Biscuits at 8500 ft elevation

I finally made a batch of biscuits today. I’d been planning on making them all week, but you know how it is when you are retired. There’s always something else to do…

The recipe that I like the best calls for baking powder, baking soda and yeast. Since I didn’t have any baking soda, and all the high altitude recipes say to cut back on the baking powder, I figured, they should be ok if I use the usual amount of baking powder and the yeast, without the baking soda. As I didn’t have any buttermilk (and had forgotten to buy unflavored yogurt or vinegar or lemons for juice to mix with milk to make pseudo buttermilk) I added about 2 and 1/2 teaspoons of cream of tartar. Buttermilk is more acidy than regular milk, so the cream of tartar is supposed to rectify this ph imbalance. It was worth a try, anyway.

The batter turned out very wet; I am guessing that the flour is fresh soft wheat as opposed to hard wheat or dried out wheat. I used butter instead of shortening, the shortening here has an ‘off’ smell to my taste. I mixed in some cream with the milk; I like my rich foods.

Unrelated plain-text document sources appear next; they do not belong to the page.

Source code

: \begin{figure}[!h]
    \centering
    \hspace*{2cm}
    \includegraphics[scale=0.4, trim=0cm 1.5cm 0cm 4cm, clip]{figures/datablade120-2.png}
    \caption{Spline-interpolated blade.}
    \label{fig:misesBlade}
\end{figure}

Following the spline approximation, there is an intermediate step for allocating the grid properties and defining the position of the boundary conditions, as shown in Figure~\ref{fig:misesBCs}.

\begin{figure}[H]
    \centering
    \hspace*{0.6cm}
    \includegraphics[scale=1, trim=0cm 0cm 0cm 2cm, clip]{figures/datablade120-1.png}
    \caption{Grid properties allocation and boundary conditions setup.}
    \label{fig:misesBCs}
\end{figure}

I had preheated the oven for quite awhile and had set the dial right between 180C and 220C which is supposed to be about 400F. Remember, this is a new oven for me, and it doesn’t have a light that goes off (or on) when it’s ready. So, I am guessing. The recipe says to bake for 12 minutes; I like my biscuits big so I usually bake for 20-25 minutes. 

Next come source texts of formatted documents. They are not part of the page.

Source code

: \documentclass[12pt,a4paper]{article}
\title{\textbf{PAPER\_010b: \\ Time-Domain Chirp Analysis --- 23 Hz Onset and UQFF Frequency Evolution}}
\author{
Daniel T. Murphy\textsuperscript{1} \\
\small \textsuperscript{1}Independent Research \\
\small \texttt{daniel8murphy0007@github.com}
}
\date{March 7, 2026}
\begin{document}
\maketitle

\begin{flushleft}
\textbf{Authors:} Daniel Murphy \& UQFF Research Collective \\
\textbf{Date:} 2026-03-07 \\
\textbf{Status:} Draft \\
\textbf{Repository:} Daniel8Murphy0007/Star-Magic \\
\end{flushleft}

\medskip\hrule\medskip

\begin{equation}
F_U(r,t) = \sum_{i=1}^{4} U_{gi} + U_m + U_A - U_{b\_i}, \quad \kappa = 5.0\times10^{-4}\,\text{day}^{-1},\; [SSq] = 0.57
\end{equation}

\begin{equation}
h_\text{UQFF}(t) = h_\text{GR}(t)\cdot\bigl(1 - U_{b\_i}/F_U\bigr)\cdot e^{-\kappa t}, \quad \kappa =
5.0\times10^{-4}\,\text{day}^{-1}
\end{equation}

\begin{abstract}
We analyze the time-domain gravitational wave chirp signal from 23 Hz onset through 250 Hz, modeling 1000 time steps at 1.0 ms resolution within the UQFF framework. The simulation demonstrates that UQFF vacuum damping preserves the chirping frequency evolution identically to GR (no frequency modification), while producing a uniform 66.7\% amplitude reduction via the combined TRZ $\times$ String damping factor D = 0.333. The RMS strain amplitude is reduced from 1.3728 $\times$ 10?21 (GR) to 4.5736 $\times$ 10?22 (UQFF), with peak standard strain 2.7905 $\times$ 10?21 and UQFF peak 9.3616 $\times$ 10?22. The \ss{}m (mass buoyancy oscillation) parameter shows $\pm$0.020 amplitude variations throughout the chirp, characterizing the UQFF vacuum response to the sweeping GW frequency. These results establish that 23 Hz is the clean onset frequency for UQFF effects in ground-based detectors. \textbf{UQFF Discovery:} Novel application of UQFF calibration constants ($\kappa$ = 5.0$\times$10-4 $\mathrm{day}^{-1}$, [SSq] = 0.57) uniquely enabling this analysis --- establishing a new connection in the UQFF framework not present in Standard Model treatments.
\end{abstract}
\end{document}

Well, 30 minutes later, they were still not done, not even beige. I think I left them in there for about an hour; slightly beige on top, nice browning on the bottom, though. They tasted wonderful with a bit of butter and some strawberry jam.

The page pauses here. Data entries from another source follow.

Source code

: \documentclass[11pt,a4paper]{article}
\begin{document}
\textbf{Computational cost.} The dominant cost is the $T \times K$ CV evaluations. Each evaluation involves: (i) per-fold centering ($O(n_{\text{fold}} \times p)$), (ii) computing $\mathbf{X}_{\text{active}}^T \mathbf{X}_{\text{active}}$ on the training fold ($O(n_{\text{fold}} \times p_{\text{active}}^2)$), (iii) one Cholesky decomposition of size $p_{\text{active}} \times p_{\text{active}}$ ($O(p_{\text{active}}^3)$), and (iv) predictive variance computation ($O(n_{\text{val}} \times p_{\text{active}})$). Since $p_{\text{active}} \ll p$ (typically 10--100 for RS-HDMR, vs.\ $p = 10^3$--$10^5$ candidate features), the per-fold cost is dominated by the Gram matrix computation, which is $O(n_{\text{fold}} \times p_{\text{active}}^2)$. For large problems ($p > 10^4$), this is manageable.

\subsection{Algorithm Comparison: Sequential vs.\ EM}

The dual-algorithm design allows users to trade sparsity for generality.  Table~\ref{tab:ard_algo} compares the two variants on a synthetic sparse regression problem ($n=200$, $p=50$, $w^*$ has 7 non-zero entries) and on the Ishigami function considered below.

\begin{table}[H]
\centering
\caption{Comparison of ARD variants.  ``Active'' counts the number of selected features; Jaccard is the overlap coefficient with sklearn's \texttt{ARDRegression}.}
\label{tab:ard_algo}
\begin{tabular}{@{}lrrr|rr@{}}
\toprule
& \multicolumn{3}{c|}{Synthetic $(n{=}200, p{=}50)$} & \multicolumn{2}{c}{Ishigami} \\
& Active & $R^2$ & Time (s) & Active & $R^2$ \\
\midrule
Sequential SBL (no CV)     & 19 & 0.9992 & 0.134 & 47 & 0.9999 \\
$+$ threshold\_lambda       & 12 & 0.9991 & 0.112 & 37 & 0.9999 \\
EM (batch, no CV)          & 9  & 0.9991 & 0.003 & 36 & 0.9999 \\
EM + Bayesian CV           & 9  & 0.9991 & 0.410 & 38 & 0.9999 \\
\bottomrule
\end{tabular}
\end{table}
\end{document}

Not sure about that oven, though. I’m going to look for an oven thermometer next shopping trip.



4 responses to “Biscuits at 8500 ft elevation

  1. If you’re on Facebook, you might want to check out this group: Food and Cooking at Altitude

  2. How nice of you to share your baking and cooking experiences with those of us still in the states, so we can see what it’s like! We live in Colorado so we’re a bit more used to high altitude cooking. Good to know what ingredients are available there too!

  3. They look good. I hope you weren’t in a hurry.